■ Assigned task:
From the entries that follow, copy exactly the lines beginning at the line holding "from the route." and continuing through the line holding "adapt the component.)".

Recorded data below:

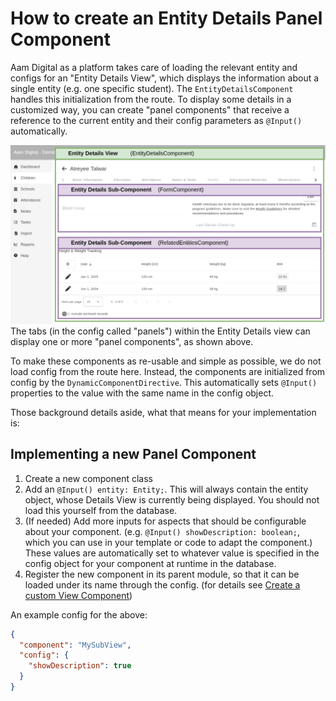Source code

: # How to create an Entity Details Panel Component

Aam Digital as a platform takes care of loading the relevant entity and configs for an "Entity Details View",
which displays the information about a single entity (e.g. one specific student).
The `EntityDetailsComponent` handles this initialization from the route.
To display some details in a customized way, you can create "panel components" that receive a reference to the current entity and their config parameters as `@Input()` automatically.

![](../../images/entity-details-panels.drawio.png)
The tabs (in the config called "panels") within the Entity Details view can display one or more "panel components", as shown above.

To make these components as re-usable and simple as possible, we do not load config from the route here.
Instead, the components are initialized from config by the `DynamicComponentDirective`.
This automatically sets `@Input()` properties to the value with the same name in the config object.

Those background details aside, what that means for your implementation is:

## Implementing a new Panel Component

1. Create a new component class
2. Add an `@Input() entity: Entity;`. This will always contain the entity object, whose Details View is currently being displayed. You should not load this yourself from the database.
3. (If needed) Add more inputs for aspects that should be configurable about your component.
   (e.g. `@Input() showDescription: boolean;`, which you can use in your template or code to adapt the component.)
   These values are automatically set to whatever value is specified in the config object for your component at runtime in the database.
4. Register the new component in its parent module, so that it can be loaded under its name through the config.
   (for details see [Create a custom View Component](./create-a-custom-view-component.html))

An example config for the above:

```json
{
  "component": "MySubView",
  "config": {
    "showDescription": true
  }
}
```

End of Recorded data.

■ Your solution:
The `EntityDetailsComponent` handles this initialization from the route.
To display some details in a customized way, you can create "panel components" that receive a reference to the current entity and their config parameters as `@Input()` automatically.

![](../../images/entity-details-panels.drawio.png)
The tabs (in the config called "panels") within the Entity Details view can display one or more "panel components", as shown above.

To make these components as re-usable and simple as possible, we do not load config from the route here.
Instead, the components are initialized from config by the `DynamicComponentDirective`.
This automatically sets `@Input()` properties to the value with the same name in the config object.

Those background details aside, what that means for your implementation is:

## Implementing a new Panel Component

1. Create a new component class
2. Add an `@Input() entity: Entity;`. This will always contain the entity object, whose Details View is currently being displayed. You should not load this yourself from the database.
3. (If needed) Add more inputs for aspects that should be configurable about your component.
   (e.g. `@Input() showDescription: boolean;`, which you can use in your template or code to adapt the component.)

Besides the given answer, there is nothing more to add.